Task objective:
Leaving out the pictures, return word for word the stretch of entries below from the line holding "and their use" through the line holding "Start with the".
··· Information provided ···
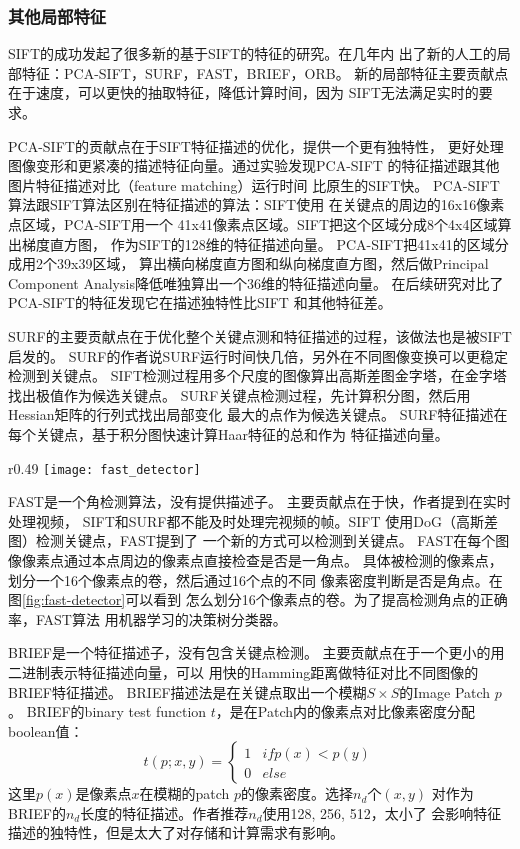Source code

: \subsubsection{其他局部特征}
SIFT的成功发起了很多新的基于SIFT的特征的研究。在几年内
出了新的人工的局部特征：PCA-SIFT，SURF，FAST，BRIEF，ORB。
\cite{ke2004pca, bay2006surf, fast2006machine, calonder2010brief, rublee2011orb}
新的局部特征主要贡献点在于速度，可以更快的抽取特征，降低计算时间，因为
SIFT无法满足实时的要求。\cite{juan2009comparison, calonder2010brief}

PCA-SIFT的贡献点在于SIFT特征描述的优化，提供一个更有独特性，
更好处理图像变形和更紧凑的描述特征向量。通过实验发现PCA-SIFT
的特征描述跟其他图片特征描述对比（feature matching）运行时间
比原生的SIFT快。\cite{ke2004pca}
PCA-SIFT算法跟SIFT算法区别在特征描述的算法：SIFT使用
在关键点的周边的16x16像素点区域，PCA-SIFT用一个
41x41像素点区域。SIFT把这个区域分成8个4x4区域算出梯度直方图，
作为SIFT的128维的特征描述向量。
PCA-SIFT把41x41的区域分成用2个39x39区域，
算出横向梯度直方图和纵向梯度直方图，然后做Principal Component
Analysis降低唯独算出一个36维的特征描述向量。
在后续研究对比了PCA-SIFT的特征发现它在描述独特性比SIFT
和其他特征差。\cite{mikolajczyk2005performance}

SURF的主要贡献点在于优化整个关键点测和特征描述的过程，该做法也是被SIFT启发的。
SURF的作者说SURF运行时间快几倍，另外在不同图像变换可以更稳定检测到关键点。\cite{bay2006surf}
SIFT检测过程用多个尺度的图像算出高斯差图金字塔，在金字塔找出极值作为候选关键点。
SURF关键点检测过程，先计算积分图，然后用Hessian矩阵的行列式找出局部变化
最大的点作为候选关键点。
SURF特征描述在每个关键点，基于积分图快速计算Haar特征的总和作为
特征描述向量。

\begin{wrapfigure}{r}{0.49\textwidth}
  \centering
    \texttt{[image: fast\_detector]}
    \caption{FAST检测角点做法。\cite{fast2006machine}}
  \label{fig:fast-detector}
\end{wrapfigure}

FAST是一个角检测算法，没有提供描述子。
主要贡献点在于快，作者提到在实时处理视频，
SIFT和SURF都不能及时处理完视频的帧。SIFT
使用DoG（高斯差图）检测关键点，FAST提到了
一个新的方式可以检测到关键点。
FAST在每个图像像素点通过本点周边的像素点直接检查是否是一角点。
具体被检测的像素点，划分一个16个像素点的卷，然后通过16个点的不同
像素密度判断是否是角点。在图\ref{fig:fast-detector}可以看到
怎么划分16个像素点的卷。为了提高检测角点的正确率，FAST算法
用机器学习的决策树分类器。

BRIEF是一个特征描述子，没有包含关键点检测。\cite{calonder2010brief}
主要贡献点在于一个更小的用二进制表示特征描述向量，可以
用快的Hamming距离做特征对比不同图像的BRIEF特征描述。
BRIEF描述法是在关键点取出一个模糊$S \times S$的Image Patch $p$。
BRIEF的binary test function $t$，是在Patch内的像素点对比像素密度分配boolean值：
$$
t(p; x, y) = \begin{cases} 
      1 & if p(x) < p(y) \\
      0 & else 
 \end{cases}
$$
这里$p(x)$是像素点$x$在模糊的patch $p$的像素密度。选择$n_d$个$(x, y)$
对作为BRIEF的$n_d$长度的特征描述。作者推荐$n_d$使用128, 256, 512，太小了
会影响特征描述的独特性，但是太大了对存储和计算需求有影响。

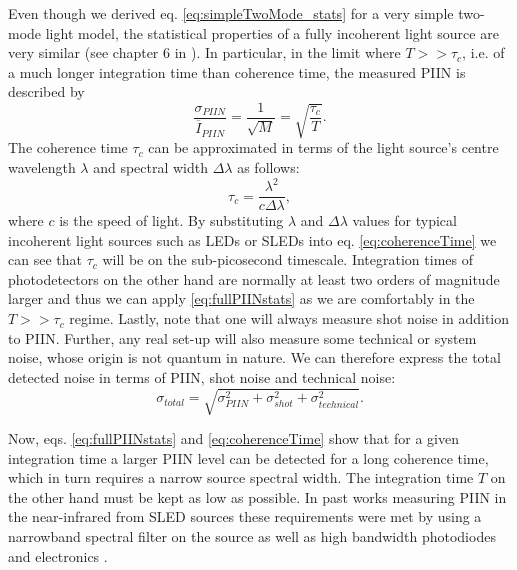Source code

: \documentclass[]{article}
\newcommand*\mean[1]{\overline{#1}}
\begin{document}
	Even though we derived  eq. \ref{eq:simpleTwoMode_stats} for a very simple two-mode light model, the statistical properties of a fully incoherent light source are very similar (see chapter 6 in \cite{goodman_statistical_2000}). In particular, in the limit where $T>>\tau_c$, i.e. of a much longer integration time than coherence time, the measured PIIN is described by
		\begin{equation} 
		\frac{\sigma_{PIIN}}{\mean{I}_{PIIN}} = \frac{1}{\sqrt{M}} = \sqrt{\frac{\tau_c}{T}}.
		\label{eq:fullPIINstats}
		\end{equation}
	The coherence time $\tau_c$ can be approximated in terms of the light source's centre wavelength $\lambda$ and spectral width $\Delta\lambda$ as follows:
		\begin{equation}
		\tau_c = \frac{\lambda^2}{c\Delta\lambda},
		\label{eq:coherenceTime}
		\end{equation}
	where $c$ is the speed of light. By substituting $\lambda$ and $\Delta\lambda$ values for typical incoherent light sources such as LEDs or SLEDs into eq. \ref{eq:coherenceTime} we can see that $\tau_c$ will be on the sub-picosecond timescale. Integration times of photodetectors on the other hand are normally at least two orders of magnitude larger and thus we can apply \ref{eq:fullPIINstats} as we are comfortably in the $T>>\tau_c$ regime. Lastly, note that one will always measure shot noise in addition to PIIN. Further, any real set-up will also measure some technical or system noise, whose origin is not quantum in nature. We can therefore express the total detected noise in terms of PIIN, shot noise and technical noise:
		\begin{equation}
		\sigma_{total} = \sqrt{\sigma_{PIIN}^2 + \sigma_{shot}^2 + \sigma_{technical}^2}.
		\label{eq:noiseContributions}
		\end{equation}

	Now, eqs. \ref{eq:fullPIINstats} and \ref{eq:coherenceTime} show that for a given integration time a larger PIIN level can be detected for a long coherence time, which in turn requires a narrow source spectral width. The integration time $T$ on the other hand must be kept as low as possible. In past works measuring PIIN in the near-infrared from SLED sources these requirements were met by using a narrowband spectral filter on the source as well as high bandwidth photodiodes and electronics \cite{huang_real-time_2014, li_scalable_2011}.
\end{document}

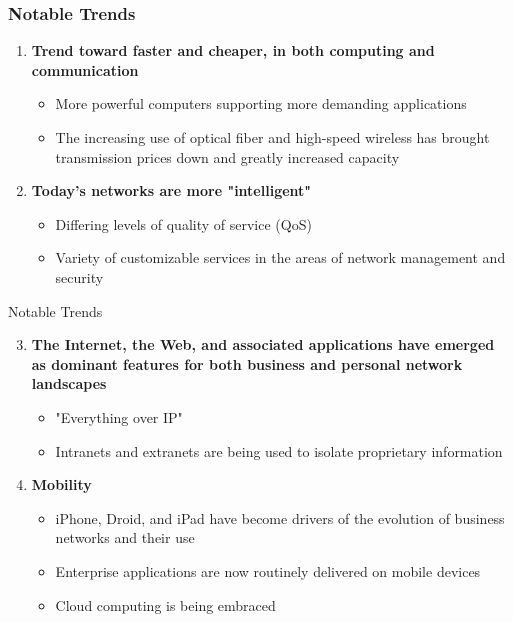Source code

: \documentclass[pdflatex,compress]{beamer}
\begin{document}
\begin{frame}
	\frametitle{Notable Trends}
	\begin{enumerate}
		\item \textbf{Trend toward faster and cheaper, in both computing and communication}
		\begin{itemize}
			\item More powerful computers supporting more demanding applications
			\item The increasing use of optical fiber and high-speed wireless has brought transmission prices down and greatly increased capacity
		\end{itemize}
		\item \textbf{Today's networks are more "intelligent"}
		\begin{itemize}
			\item Differing levels of quality of service (QoS)
			\item Variety of customizable services in the areas of network management and security
		\end{itemize}
	\end{enumerate}
\end{frame}

\begin{frame}{Notable Trends}
	\begin{enumerate}
		\setcounter{enumi}{2}
		\item \textbf{The Internet, the Web, and associated applications have emerged as dominant features for both business and personal network landscapes}
		\begin{itemize}
			\item "Everything over IP"
			\item Intranets and extranets are being used to isolate proprietary information
		\end{itemize}
		\item \textbf{Mobility}
		\begin{itemize}
			\item iPhone, Droid, and iPad have become drivers of the evolution of business networks and their use
			\item Enterprise applications are now routinely delivered on mobile devices
			\item Cloud computing is being embraced
		\end{itemize}
	\end{enumerate}
\end{frame}
\end{document}
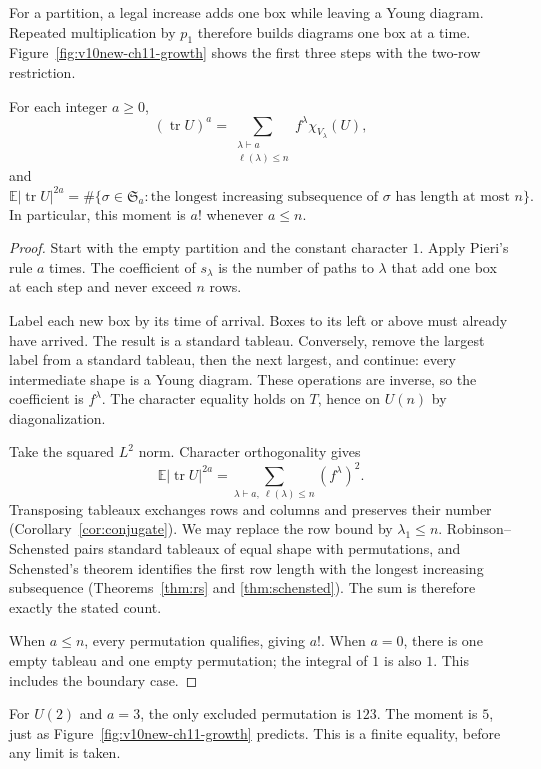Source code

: For a partition, a legal increase adds one box while leaving a Young diagram. Repeated multiplication by $p_1$ therefore builds diagrams one box at a time. Figure~\ref{fig:v10new-ch11-growth} shows the first three steps with the two-row restriction.

\begin{theorem}\label{thm:traces}
For each integer $a\ge0$,
\[
(\operatorname{tr}U)^a
=\sum_{\substack{\lambda\vdash a\\\ell(\lambda)\le n}}
 f^\lambda\chi_{V_\lambda}(U),
\]
and
\[
\mathbb E|\operatorname{tr}U|^{2a}
=\#\{\sigma\in\mathfrak S_a:
 \text{the longest increasing subsequence of $\sigma$ has length at most $n$}\}.
\]
In particular, this moment is $a!$ whenever $a\le n$.
\end{theorem}

\begin{proof}
Start with the empty partition and the constant character $1$. Apply Pieri's rule $a$ times. The coefficient of $s_\lambda$ is the number of paths to $\lambda$ that add one box at each step and never exceed $n$ rows.

Label each new box by its time of arrival. Boxes to its left or above must already have arrived. The result is a standard tableau. Conversely, remove the largest label from a standard tableau, then the next largest, and continue: every intermediate shape is a Young diagram. These operations are inverse, so the coefficient is $f^\lambda$. The character equality holds on $T$, hence on $U(n)$ by diagonalization.

Take the squared $L^2$ norm. Character orthogonality gives
\[
\mathbb E|\operatorname{tr}U|^{2a}
=\sum_{\lambda\vdash a,\ \ell(\lambda)\le n}(f^\lambda)^2.
\]
Transposing tableaux exchanges rows and columns and preserves their number (Corollary~\ref{cor:conjugate}). We may replace the row bound by $\lambda_1\le n$. Robinson--Schensted pairs standard tableaux of equal shape with permutations, and Schensted's theorem identifies the first row length with the longest increasing subsequence (Theorems~\ref{thm:rs} and \ref{thm:schensted}). The sum is therefore exactly the stated count.

When $a\le n$, every permutation qualifies, giving $a!$. When $a=0$, there is one empty tableau and one empty permutation; the integral of $1$ is also $1$. This includes the boundary case.
\end{proof}

For $U(2)$ and $a=3$, the only excluded permutation is $123$. The moment is $5$, just as Figure~\ref{fig:v10new-ch11-growth} predicts. This is a finite equality, before any limit is taken.

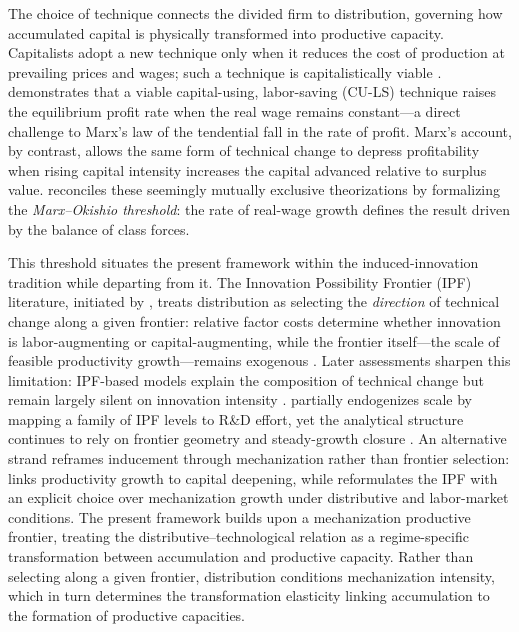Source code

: The choice of technique connects the divided firm to
distribution, governing how accumulated capital is physically
transformed into productive capacity. Capitalists adopt a new
technique only when it reduces the cost of production at
prevailing prices and wages; such a technique is capitalistically
viable \citep{Okishio1961}. \citet{Okishio1961} demonstrates
that a viable capital-using, labor-saving (CU-LS) technique
raises the equilibrium profit rate when the real wage remains
constant---a direct challenge to Marx's law of the tendential
fall in the rate of profit. Marx's account, by contrast, allows
the same form of technical change to depress profitability when
rising capital intensity increases the capital advanced relative
to surplus value. \citet{Basu2022} reconciles these seemingly mutually exclusive 
theorizations by formalizing the \textit{Marx--Okishio threshold}: 
the rate of real-wage growth defines the result driven by
the balance of class forces. 

This threshold situates the present framework within the
induced-innovation tradition while departing from it. The
Innovation Possibility Frontier (IPF) literature, initiated by
\citet{Kennedy1964}, treats distribution as selecting the
\textit{direction} of technical change along a given frontier:
relative factor costs determine whether innovation is
labor-augmenting or capital-augmenting, while the frontier
itself---the scale of feasible productivity growth---remains
exogenous \citep{Julius2005, Tavani2012}. Later assessments
sharpen this limitation: IPF-based models explain the
composition of technical change but remain largely silent on
innovation intensity \citep{TavaniZamparelli2018}.
\citet{Zamparelli2024a} partially endogenizes scale by mapping
a family of IPF levels to R\&D effort, yet the analytical
structure continues to rely on frontier geometry and
steady-growth closure \citep{Zamparelli2024b}. An alternative
strand reframes inducement through mechanization rather than
frontier selection: \citet{Kaldor1957} links productivity
growth to capital deepening, while
\citet{CajasGuajirro2024} reformulates the IPF with an explicit
choice over mechanization growth under distributive and
labor-market conditions. The present framework builds upon a 
mechanization productive frontier,  treating the distributive--technological 
relation as a regime-specific transformation between accumulation and
productive capacity. Rather than selecting along a given
frontier, distribution conditions mechanization intensity,
which in turn determines the transformation elasticity linking
accumulation to the formation of productive capacities.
···
Task result:
			\item iPhone, Droid, and iPad have become drivers of the evolution of business networks and their use
			\item Enterprise applications are now routinely delivered on mobile devices
			\item Cloud computing is being embraced
		\end{itemize}
	\end{enumerate}
\end{frame}
\end{document}
Source code

: For a partition, a legal increase adds one box while leaving a Young diagram. Repeated multiplication by $p_1$ therefore builds diagrams one box at a time. Figure~\ref{fig:v10new-ch11-growth} shows the first three steps with the two-row restriction.

\begin{theorem}\label{thm:traces}
For each integer $a\ge0$,
\[
(\operatorname{tr}U)^a
=\sum_{\substack{\lambda\vdash a\\\ell(\lambda)\le n}}
 f^\lambda\chi_{V_\lambda}(U),
\]
and
\[
\mathbb E|\operatorname{tr}U|^{2a}
=\#\{\sigma\in\mathfrak S_a:
 \text{the longest increasing subsequence of $\sigma$ has length at most $n$}\}.
\]
In particular, this moment is $a!$ whenever $a\le n$.
\end{theorem}

\begin{proof}
Start with the empty partition and the constant character $1$. Apply Pieri's rule $a$ times. The coefficient of $s_\lambda$ is the number of paths to $\lambda$ that add one box at each step and never exceed $n$ rows.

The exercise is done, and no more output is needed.